By Mark Shenefelt - | Sep 27, 2022

Mark Shenefelt, Standard-Examiner

Brewvies Cinema Pub, 2293 Grant Ave. in Ogden, was burglarized Friday, Sept. 23, 2022. It is shown here on Monday, Sept. 26.

OGDEN — The Brewvies Cinema Pub in downtown Ogden has closed temporarily after a break-in last week caused extensive damage.

Widespread damage was inflicted in the business and numerous items were stolen, Lt. William Farr, Ogden Police Department spokesperson, said Tuesday. He declined to give more specifics because the case is under investigation. No arrests have been made, he said.

KSTU reported that several employees said over the weekend that they were going on strike, alleging unsafe working conditions, after the burglary.

Efforts to reach Randy Miller, owner of the Brewvies locations in Ogden and Salt Lake City, were not immediately successful. A man who answered the door at the Ogden theater on Monday said no one could speak about the burglary or other trouble. The marquee said, “Temporarily closed, machine failure.”

The Utah Occupational Safety and Health Division in May received a complaint about possible safety hazards at the Brewvies location in Ogden, Utah Labor Commission spokesperson Eric Olsen said Monday.

“Brewvies was cited for violations of workplace safety standards,” Olsen said by email. “UOSH is monitoring the progress of the abatement efforts and following up with verification that abatement is completed in a manner that complies with current safety standards.”

He said he had no comment about the reported labor dispute because the Labor Commission has received no complaints about Brewvies since the May violations.
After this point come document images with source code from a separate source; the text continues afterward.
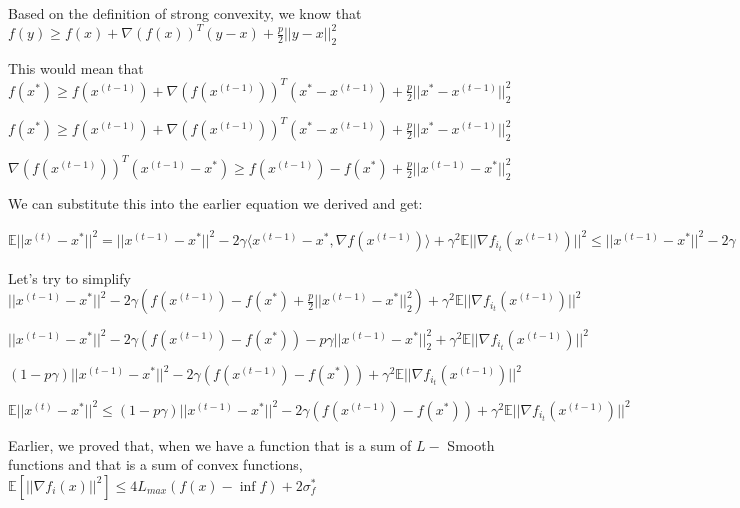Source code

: Based on the definition of strong convexity, we know that $f(y) \geq f(x) + \nabla(f(x))^T (y - x) + \frac{p}{2} ||y - x||^2_2$ \newline 


This would mean that $f(x^*) \geq f(x^{(t - 1)}) + \nabla(f(x^{(t - 1)}))^T (x^* - x^{(t - 1)}) + \frac{p}{2} ||x^* - x^{(t - 1)}||^2_2$ \newline 


$f(x^*) \geq f(x^{(t - 1)}) + \nabla(f(x^{(t - 1)}))^T (x^* - x^{(t - 1)}) + \frac{p}{2} ||x^* - x^{(t - 1)}||^2_2$ \newline 


$\nabla(f(x^{(t - 1)}))^T (x^{(t - 1)} - x^*) \geq f(x^{(t - 1)}) - f(x^*) + \frac{p}{2} ||x^{(t - 1)} - x^*||^2_2$ \newline 

We can substitute this into the earlier equation we derived and get: \newline 

$\mathbb{E}||x^{(t)} - x^*||^2 = ||x^{(t - 1)} - x^*||^2 - 2\gamma \langle x^{(t - 1)} - x^*,  \nabla f(x^{(t - 1)})\rangle + \gamma^2 \mathbb{E} ||\nabla f_{i_t}(x^{(t - 1)})||^2 \leq ||x^{(t - 1)} - x^*||^2 - 2\gamma (f(x^{(t - 1)}) - f(x^*) + \frac{p}{2} ||x^{(t - 1)} - x^*||^2_2) + \gamma^2 \mathbb{E} ||\nabla f_{i_t}(x^{(t - 1)})||^2$ \newline 

Let's try to simplify $||x^{(t - 1)} - x^*||^2 - 2\gamma (f(x^{(t - 1)}) - f(x^*) + \frac{p}{2} ||x^{(t - 1)} - x^*||^2_2) + \gamma^2 \mathbb{E} ||\nabla f_{i_t}(x^{(t - 1)})||^2$ \newline 

$||x^{(t - 1)} - x^*||^2 - 2\gamma (f(x^{(t - 1)}) - f(x^*)) - p \gamma ||x^{(t - 1)} - x^*||^2_2 + \gamma^2 \mathbb{E} ||\nabla f_{i_t}(x^{(t - 1)})||^2$ \newline 


$(1 - p \gamma)||x^{(t - 1)} - x^*||^2 - 2\gamma (f(x^{(t - 1)}) - f(x^*))+ \gamma^2 \mathbb{E} ||\nabla f_{i_t}(x^{(t - 1)})||^2$ \newline 

$\mathbb{E}||x^{(t)} - x^*||^2  \leq (1 - p \gamma)||x^{(t - 1)} - x^*||^2 - 2\gamma (f(x^{(t - 1)}) - f(x^*))+ \gamma^2 \mathbb{E} ||\nabla f_{i_t}(x^{(t - 1)})||^2$ \newline 

Earlier, we proved that, when we have a function that is a sum of $L-$ Smooth functions and that is a sum of convex functions, $\mathbb{E}[||\nabla f_i(x)||^2] \leq 4L_{max} (f(x) - \inf f) + 2 \sigma_f^*$ \newline 

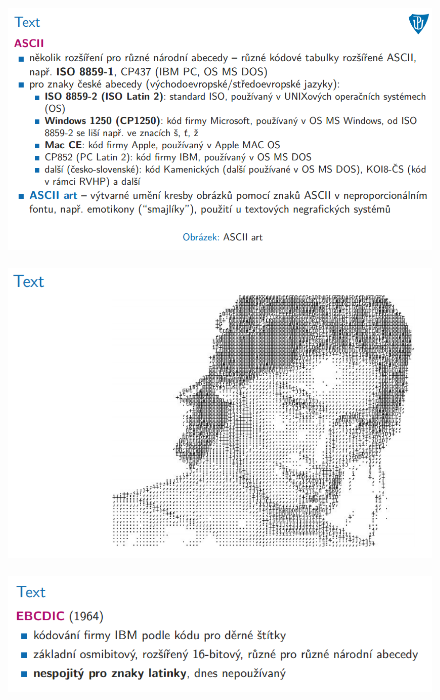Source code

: \documentclass[10pt,a4paper]{article}
\begin{document}
\begin{figure} [h]
	\includegraphics[scale=0.65]{img/prvni_odstavec/otazka3/text3.png}	
\end{figure}

\begin{figure} [h]
	\includegraphics[scale=0.65]{img/prvni_odstavec/otazka3/text4.png}	
\end{figure}

\begin{figure} [h]
	\includegraphics[scale=0.65]{img/prvni_odstavec/otazka3/text5.png}	
\end{figure}
\end{document}
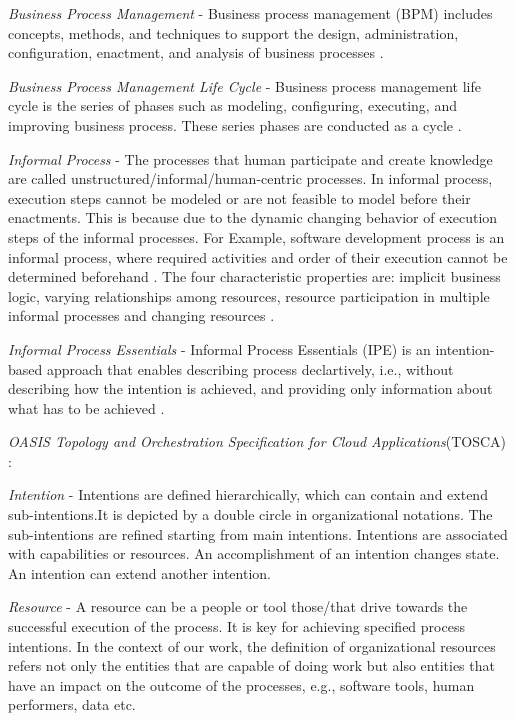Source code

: \textit{Business Process Management} - Business process management (BPM) includes concepts, methods, and techniques to support the design, administration, configuration, enactment, and analysis of business processes \cite{Weske2012}.

\textit{Business Process Management Life Cycle} - Business process management life cycle is the series of phases such as modeling, configuring, executing, and improving business process. These series phases are conducted as a cycle \cite{Weske2012}.

\textit{Informal Process} - The processes that human participate and create knowledge are called unstructured/informal/human-centric processes. In informal process, execution steps cannot be modeled or are not feasible to model before their enactments. This is because due to the dynamic changing behavior of execution steps of the informal processes.  For Example, software development process is an informal process, where required activities and order of their execution cannot be determined beforehand \cite{Sungur2015}. The four characteristic properties are: implicit business logic, varying relationships among resources, resource participation in multiple informal processes and changing resources \cite{Sungur2014a}.    

\textit{Informal Process Essentials} - Informal Process Essentials (IPE) is an intention-based approach that enables describing process declartively, i.e., without describing how the intention is achieved, and providing only information about what has to be achieved \cite{Sungur2014a}. 

\textit{OASIS Topology and Orchestration Specification for Cloud Applications}(TOSCA) :
 
\textit{Intention} - Intentions are defined hierarchically, which can contain and extend sub-intentions.It is depicted by a double circle in organizational notations. The sub-intentions are refined starting from main intentions. Intentions are associated with capabilities or resources. An accomplishment of an intention changes state. An intention can extend another intention.        

\textit{Resource} - A resource can be a people or tool those/that drive towards the successful execution of the process. It is key for achieving specified process intentions. In the context of our work, the definition of organizational resources refers not only the entities that are capable of doing work but also entities that have an impact on the outcome of the processes, e.g., software tools, human performers, data etc.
The commission would not get involved unless new complaints were reported, he said.

A citation and notification of penalty issued by UOSH in June found three serious violations and one less-than-serious violation at the Ogden theater.

In the projector booth, an electrical machine was hardwired to the building’s electrical system and the splice was unguarded, uninsulated and with energized conductors, a report of the first serious violation said.
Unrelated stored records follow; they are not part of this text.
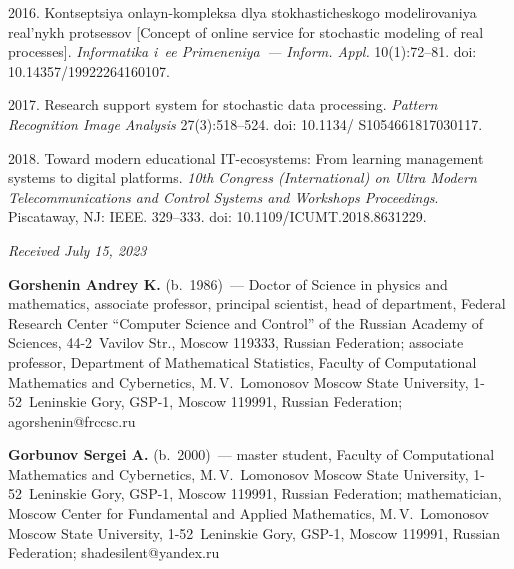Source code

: \begin{multicols}{2}
{{\begin{thebibliography}{99}
 2016. 
Kon\-tsep\-tsiya onlayn-kompleksa dlya sto\-kha\-sti\-che\-sko\-go mo\-de\-li\-ro\-va\-niya real'\-nykh pro\-tses\-sov 
[Concept of online service for stochastic modeling of real processes]. \textit{Informatika i~ee Primeneniya~--- Inform. Appl.} 10(1):72--81. 
doi: 10.14357/19922264160107.

2017. Research support system for stochastic data processing. 
\textit{Pattern Recognition Image Analysis} 27(3):518--524. doi: 10.1134/ S1054661817030117.

 2018. Toward modern educational IT-ecosystems: From learning management systems to digital platforms. 
\textit{10th  Congress (International) on Ultra Modern Telecommunications and Control Systems and Workshops Proceedings}. 
Piscataway, NJ: IEEE. 329--333. doi: 10.1109/\mbox{ICUMT}.2018.8631229.

\end{thebibliography}

 }
 }

\end{multicols}

\vspace*{-6pt}

\hfill{\small\textit{Received July 15, 2023}} 

\vspace*{-12pt}

\Contr

\noindent
\textbf{Gorshenin Andrey K.} (b.\ 1986)~--- Doctor of Science in physics and mathematics, 
associate professor, principal scientist, head of department, 
Federal Research Center ``Computer Science and Control'' of the Russian Academy of Sciences, 44-2~Vavilov Str., 
Moscow 119333, Russian Federation; associate professor, Department of Mathematical Statistics, 
Faculty of Computational Mathematics and Cybernetics, M.\,V.~Lomonosov Moscow State University, 
1-52~Leninskie Gory, GSP-1, Moscow 119991, Russian Federation; \mbox{agorshenin@frccsc.ru}

\vspace*{3pt}

\noindent
\textbf{Gorbunov Sergei A.} (b.\ 2000)~--- master student, Faculty of Computational Mathematics and Cybernetics, 
M.\,V.~Lomonosov Moscow State University, 1-52~Leninskie Gory, GSP-1, Moscow 119991, Russian Federation; 
mathematician, Moscow Center for Fundamental and Applied Mathematics, M.\,V.~Lomonosov Moscow State University, 
1-52~Leninskie Gory, GSP-1, Moscow 119991, Russian Federation; \mbox{shadesilent@yandex.ru}

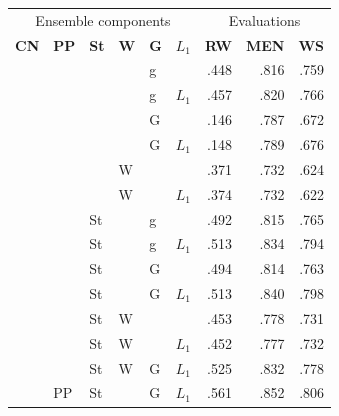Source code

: \documentclass[11pt,letterpaper]{article}
\begin{document}
\begin{table}[t]
\centering
\footnotesize
\begin{tabular}{llllll|rrr}
\toprule
\multicolumn{6}{c|}{Ensemble components} & \multicolumn{3}{c}{Evaluations} \\
\bf CN&\bf PP&\bf St&\bf W& \bf G& $L_1$  & \bf RW  & \bf MEN & \bf  WS \\
\midrule
     &      &      &      & g    &        &    .448 &    .816 &    .759 \\  %
     &      &      &      & g    & $L_1$  &    .457 &    .820 &    .766 \\  %
     &      &      &      & G    &        &    .146 &    .787 &    .672 \\  %
     &      &      &      & G    & $L_1$  &    .148 &    .789 &    .676 \\  %
     &      &      & W    &      &        &    .371 &    .732 &    .624 \\  %
     &      &      & W    &      & $L_1$  &    .374 &    .732 &    .622 \\  %
\midrule
     &      & St   &      & g    &        &    .492 &    .815 &    .765 \\  %
     &      & St   &      & g    & $L_1$  &    .513 &    .834 &    .794 \\  %
     &      & St   &      & G    &        &    .494 &    .814 &    .763 \\  %
     &      & St   &      & G    & $L_1$  &    .513 &    .840 &    .798 \\  %
     &      & St   & W    &      &        &    .453 &    .778 &    .731 \\  %
     &      & St   & W    &      & $L_1$  &    .452 &    .777 &    .732 \\  %
     &      & St   & W    & G    & $L_1$  &    .525 &    .832 &    .778 \\  %
\midrule
     & PP   & St   &      & G    & $L_1$  &    .561 &    .852 &    .806 \\  %

\end{tabular}
\end{table}
\end{document}
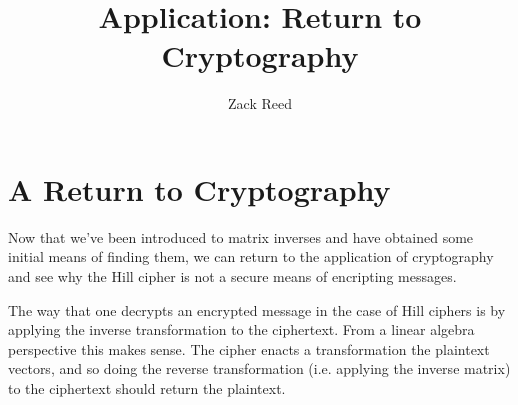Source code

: \documentclass{ximera}
\author{Zack Reed}
\title{Application: Return to Cryptography}
\begin{document}
\begin{abstract}

\end{abstract}
\maketitle


\section*{A Return to Cryptography}

Now that we've been introduced to matrix inverses and have obtained some initial means of finding them, we can return to the application of cryptography and see why the Hill cipher is not a secure means of encripting messages.

The way that one decrypts an encrypted message in the case of Hill ciphers is by applying the inverse transformation to the ciphertext. From a linear algebra perspective this makes sense. The cipher enacts a transformation the plaintext vectors, and so doing the reverse transformation (i.e. applying the inverse matrix) to the ciphertext should return the plaintext.
\end{document}
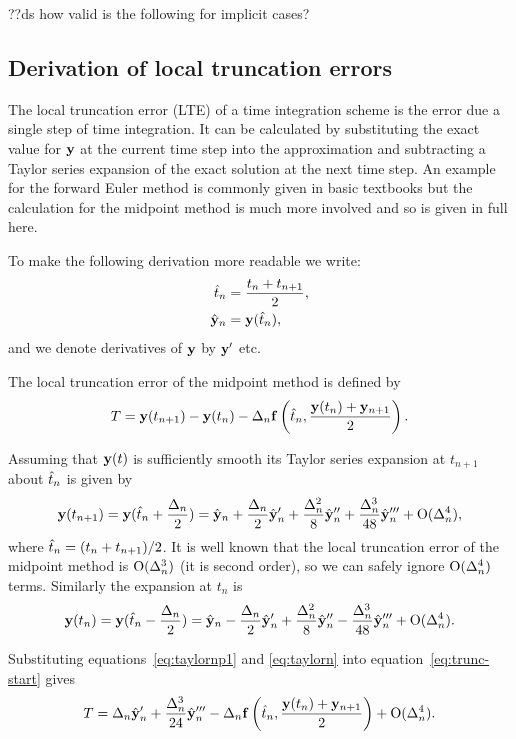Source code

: ??ds how valid is the following for implicit cases?

\subsection{Derivation of local truncation errors}

The local truncation error (LTE) of a time integration scheme is the error due a single step of time integration.
It can be calculated by substituting the exact value for $\mathbf{y}$ at the current time step into the approximation and subtracting a Taylor series expansion of the exact solution at the next time step.
An example for the forward Euler method is commonly given in basic textbooks but the calculation for the midpoint method is much more involved and so is given in full here.

To make the following derivation more readable we write:
\begin{align}
  \hat{t}_n &= \frac{t_n + t_{n+1}}{2}, \notag\\
  \hat{\mathbf{y}}_n &= \mathbf{y}(\hat{t}_n), \notag\\
\end{align}
and we denote derivatives of $\mathbf{y}$ by $\mathbf{y}'$ etc.

The local truncation error of the midpoint method is defined by
\begin{equation}
  T = \mathbf{y}(t_{n+1}) - \mathbf{y}(t_n) - \Delta_{n} {\mathbf{f}}\left( \hat{t}_n, \frac{\mathbf{y}(t_n) + \mathbf{y}_{n+1}}{2} \right).
  \label{eq:trunc-start}
\end{equation}

Assuming that $\mathbf{y}(t)$ is sufficiently smooth its Taylor series expansion at $t_{n+1}$ about $\hat{t}_n$ is given by
\begin{equation}
  \mathbf{y}(t_{n+1}) = \mathbf{y}(\hat{t}_n + \frac{\Delta_{n}}{2}) = \hat{\mathbf{y}}_n + \frac{\Delta_{n}}{2} \hat{\mathbf{y}}_n' + \frac{\Delta_{n}^2}{8} \hat{\mathbf{y}}_n'' + \frac{\Delta_{n}^3}{48} \hat{\mathbf{y}}_n''' + \text{O}(\Delta_{n}^4),
  \label{eq:taylornp1}
\end{equation}
where $\hat{t}_n = (t_n + t_{n+1})/2$.
It is well known that the local truncation error of the midpoint method is $\text{O}(\Delta_{n}^3)$ (\ie it is second order), so we can safely ignore $\text{O}(\Delta_{n}^4)$ terms.
Similarly the expansion at $t_n$ is
\begin{equation}
  \mathbf{y}(t_n) = \mathbf{y}(\hat{t}_n - \frac{\Delta_{n}}{2}) = \hat{\mathbf{y}}_n - \frac{\Delta_{n}}{2} \hat{\mathbf{y}}_n' + \frac{\Delta_{n}^2}{8} \hat{\mathbf{y}}_n'' - \frac{\Delta_{n}^3}{48} \hat{\mathbf{y}}_n''' + \text{O}(\Delta_{n}^4).
  \label{eq:taylorn}
\end{equation}

Substituting equations~\eqref{eq:taylornp1} and \eqref{eq:taylorn} into equation~\eqref{eq:trunc-start} gives
\begin{equation}
  T = \Delta_{n} \hat{\mathbf{y}}_n' + \frac{\Delta_{n}^3}{24} \hat{\mathbf{y}}_n'''
  - \Delta_{n} {\mathbf{f}}\left( \hat{t}_n, \frac{\mathbf{y}(t_n) + \mathbf{y}_{n+1}}{2} \right)  + \text{O}(\Delta_{n}^4).
  \label{eq:trunc-mid}
\end{equation}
A second serious violation existed with a breaker box in the projector booth missing several circuit breakers, potentially allowing access to energized parts.

The third cited serious violation involved a series of junction boxes and light switches in the projector room with exposed, energized wiring.

A less-than-serious violation was Theater No. 1 being used as a storage room, “full of random clutter with no clear passageways.”

UOSH assessed a $1,500 penalty for the first serious violation.

The agency defines a serious violation as “a condition, practice, method, operation, or process in the workplace of which the employer knows or should know through the exercise of reasonable diligence” and that the problem presents a substantial possibility that it “could result in death or serious physical harm.”

A less-that-serious issue is “a hazardous condition which would probably not cause death or serious physical harm, but would have a direct and immediate relationship to the safety and health of employees.”